Ganci chairs the Recovery Day BC Society, which hosted Recovery Day event in New Westminster Sept. 8.
Daly’s suggestions, though, appear in line with a 2017 report on the opioid crisis by the Federation of Canadian Municipalities (FCM) mayors’ task force.
The report recommends implementation of the Canadian Drugs and Substances Strategy’s four pillars of harm reduction, treatment, prevention and enforcement.
The FCM report recommends expanded “access to a range of treatment options including medically supervised opioid substitution therapy (OST), including injectable options for people who have not found success with other interventions, and elimination of remaining barriers that limit access to OST.”
It leaves out the federal strategy’s suggestion of rehabilitation and support for accredited treatment centres such as the one Ganci works at.
Other speakers at the UBCM talked of collecting data on groups to be targeted for awareness campaigns. Those include recreational drug users, street-level users, high-functioning regular users and First Nations people living away from home.
“Each on of these audiences allows us to put a bit more perspective on what we’re dealing with,” said Regan Hansen, director of partnerships and engagement with the Ministry of Mental Health and Addictions.
But, she added, there are those who won’t talk about their drug use.
“We need to recognize this is a problem,” Hansen said. “There are an awful lot of us who are making it difficult for people to open up and talk about their drug use.”

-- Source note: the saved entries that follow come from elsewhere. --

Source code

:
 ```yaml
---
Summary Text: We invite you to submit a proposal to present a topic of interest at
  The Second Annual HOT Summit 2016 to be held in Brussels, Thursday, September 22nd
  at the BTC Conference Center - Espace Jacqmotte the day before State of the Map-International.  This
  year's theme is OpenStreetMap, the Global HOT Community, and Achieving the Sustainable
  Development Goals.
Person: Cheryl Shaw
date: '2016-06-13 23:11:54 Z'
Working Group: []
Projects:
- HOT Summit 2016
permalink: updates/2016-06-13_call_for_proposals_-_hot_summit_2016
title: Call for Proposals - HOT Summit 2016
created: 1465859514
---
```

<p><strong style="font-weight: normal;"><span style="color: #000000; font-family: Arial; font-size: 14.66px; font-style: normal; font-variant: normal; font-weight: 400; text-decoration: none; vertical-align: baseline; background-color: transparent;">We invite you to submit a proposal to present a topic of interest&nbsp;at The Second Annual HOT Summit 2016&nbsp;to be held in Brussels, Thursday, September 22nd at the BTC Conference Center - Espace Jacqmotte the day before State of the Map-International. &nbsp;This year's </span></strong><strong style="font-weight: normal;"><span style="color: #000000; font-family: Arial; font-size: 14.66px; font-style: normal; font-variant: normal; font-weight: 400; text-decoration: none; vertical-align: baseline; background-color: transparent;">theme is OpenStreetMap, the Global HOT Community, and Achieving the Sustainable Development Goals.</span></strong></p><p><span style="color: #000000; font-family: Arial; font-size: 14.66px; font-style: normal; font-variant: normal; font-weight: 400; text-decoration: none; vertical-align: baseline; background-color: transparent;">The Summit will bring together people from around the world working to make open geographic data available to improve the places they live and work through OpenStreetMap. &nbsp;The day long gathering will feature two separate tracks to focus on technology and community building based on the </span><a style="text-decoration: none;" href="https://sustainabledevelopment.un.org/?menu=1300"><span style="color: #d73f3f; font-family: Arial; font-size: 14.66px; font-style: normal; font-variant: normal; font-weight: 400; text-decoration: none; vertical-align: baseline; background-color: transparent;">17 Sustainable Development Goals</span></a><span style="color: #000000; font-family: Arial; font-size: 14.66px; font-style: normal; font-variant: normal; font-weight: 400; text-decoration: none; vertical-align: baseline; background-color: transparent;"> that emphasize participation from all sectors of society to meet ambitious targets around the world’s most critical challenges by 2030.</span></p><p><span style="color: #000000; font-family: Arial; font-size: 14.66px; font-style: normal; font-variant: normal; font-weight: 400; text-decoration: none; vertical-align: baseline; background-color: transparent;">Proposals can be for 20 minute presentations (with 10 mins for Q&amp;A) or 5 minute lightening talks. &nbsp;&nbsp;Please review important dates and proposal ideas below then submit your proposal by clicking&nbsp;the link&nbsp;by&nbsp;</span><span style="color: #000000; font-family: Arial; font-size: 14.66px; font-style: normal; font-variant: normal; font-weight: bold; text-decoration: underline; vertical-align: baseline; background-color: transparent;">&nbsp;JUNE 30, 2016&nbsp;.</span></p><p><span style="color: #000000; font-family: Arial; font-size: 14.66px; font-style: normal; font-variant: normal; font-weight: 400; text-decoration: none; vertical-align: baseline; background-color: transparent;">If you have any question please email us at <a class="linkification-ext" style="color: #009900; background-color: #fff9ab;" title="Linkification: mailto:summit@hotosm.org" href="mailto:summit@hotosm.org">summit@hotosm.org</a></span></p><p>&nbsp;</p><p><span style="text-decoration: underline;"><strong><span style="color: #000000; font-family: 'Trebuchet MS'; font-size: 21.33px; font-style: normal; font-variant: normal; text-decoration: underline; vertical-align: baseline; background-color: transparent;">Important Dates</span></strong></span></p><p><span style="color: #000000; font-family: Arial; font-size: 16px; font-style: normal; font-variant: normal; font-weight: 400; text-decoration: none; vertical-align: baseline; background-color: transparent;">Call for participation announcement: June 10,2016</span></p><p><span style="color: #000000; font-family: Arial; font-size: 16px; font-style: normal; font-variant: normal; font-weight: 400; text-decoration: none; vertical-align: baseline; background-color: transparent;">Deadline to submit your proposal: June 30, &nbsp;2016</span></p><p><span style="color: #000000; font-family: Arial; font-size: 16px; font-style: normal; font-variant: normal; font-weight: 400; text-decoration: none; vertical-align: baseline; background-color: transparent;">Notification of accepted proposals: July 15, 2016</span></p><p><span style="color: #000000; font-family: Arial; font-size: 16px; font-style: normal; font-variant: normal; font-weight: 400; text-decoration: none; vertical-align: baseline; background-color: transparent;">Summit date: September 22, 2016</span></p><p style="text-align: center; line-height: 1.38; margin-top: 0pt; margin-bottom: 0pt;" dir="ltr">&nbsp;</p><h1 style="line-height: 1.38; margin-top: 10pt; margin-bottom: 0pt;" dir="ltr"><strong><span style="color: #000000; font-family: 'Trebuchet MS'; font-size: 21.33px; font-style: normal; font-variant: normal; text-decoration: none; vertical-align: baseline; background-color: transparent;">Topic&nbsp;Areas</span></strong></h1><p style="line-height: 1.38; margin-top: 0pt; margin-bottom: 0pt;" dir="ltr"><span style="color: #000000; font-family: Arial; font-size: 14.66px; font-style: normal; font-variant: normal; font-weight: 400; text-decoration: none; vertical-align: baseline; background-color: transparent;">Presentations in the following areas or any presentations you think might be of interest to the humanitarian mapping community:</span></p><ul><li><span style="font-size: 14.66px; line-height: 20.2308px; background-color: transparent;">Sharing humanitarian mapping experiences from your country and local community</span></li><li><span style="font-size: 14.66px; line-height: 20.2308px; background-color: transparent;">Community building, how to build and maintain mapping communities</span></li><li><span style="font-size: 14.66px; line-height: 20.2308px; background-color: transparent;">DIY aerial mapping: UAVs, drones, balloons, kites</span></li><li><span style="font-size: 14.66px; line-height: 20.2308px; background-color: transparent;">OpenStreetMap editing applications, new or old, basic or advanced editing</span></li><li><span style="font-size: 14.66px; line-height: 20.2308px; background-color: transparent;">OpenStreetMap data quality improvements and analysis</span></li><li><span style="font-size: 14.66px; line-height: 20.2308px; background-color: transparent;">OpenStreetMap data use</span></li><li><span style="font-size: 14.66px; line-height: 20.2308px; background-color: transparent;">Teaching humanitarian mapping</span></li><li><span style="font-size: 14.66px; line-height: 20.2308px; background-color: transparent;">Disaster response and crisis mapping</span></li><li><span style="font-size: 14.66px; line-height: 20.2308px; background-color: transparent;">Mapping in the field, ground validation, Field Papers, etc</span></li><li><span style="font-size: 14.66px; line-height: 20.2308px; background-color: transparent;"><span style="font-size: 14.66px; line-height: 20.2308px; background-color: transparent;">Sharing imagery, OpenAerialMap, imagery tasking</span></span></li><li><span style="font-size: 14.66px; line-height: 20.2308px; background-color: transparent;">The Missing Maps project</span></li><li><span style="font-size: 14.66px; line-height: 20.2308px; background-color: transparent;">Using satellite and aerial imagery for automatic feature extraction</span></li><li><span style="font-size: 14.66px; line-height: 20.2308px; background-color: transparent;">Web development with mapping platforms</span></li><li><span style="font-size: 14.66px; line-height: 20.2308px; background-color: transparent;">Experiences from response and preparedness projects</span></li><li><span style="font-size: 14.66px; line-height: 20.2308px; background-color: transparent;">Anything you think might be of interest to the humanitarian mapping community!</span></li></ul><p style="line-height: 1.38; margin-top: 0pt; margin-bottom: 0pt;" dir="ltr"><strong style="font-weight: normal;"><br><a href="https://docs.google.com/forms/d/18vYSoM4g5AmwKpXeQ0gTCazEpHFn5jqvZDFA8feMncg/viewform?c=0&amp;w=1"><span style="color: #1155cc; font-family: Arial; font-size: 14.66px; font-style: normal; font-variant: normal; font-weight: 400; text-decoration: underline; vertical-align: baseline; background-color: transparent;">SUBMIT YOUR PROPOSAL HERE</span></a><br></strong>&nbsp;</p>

“We can help people out of the darkness and into hope and recovery,” Hansen said.
The B.C. cities with the highest death tolls are Vancouver, Surrey and Victoria.
Males accounted for 476 deaths. Some 125 women overdosed.
Six were under 18; 45 were over 60 years of age.
So far this year, 88 per cent of overdose deaths occurred inside and 11 per cent occurred outside in vehicles, sidewalks, streets or parks.
There were no deaths at supervised consumption or drug overdose prevention sites, the Coroners Service said.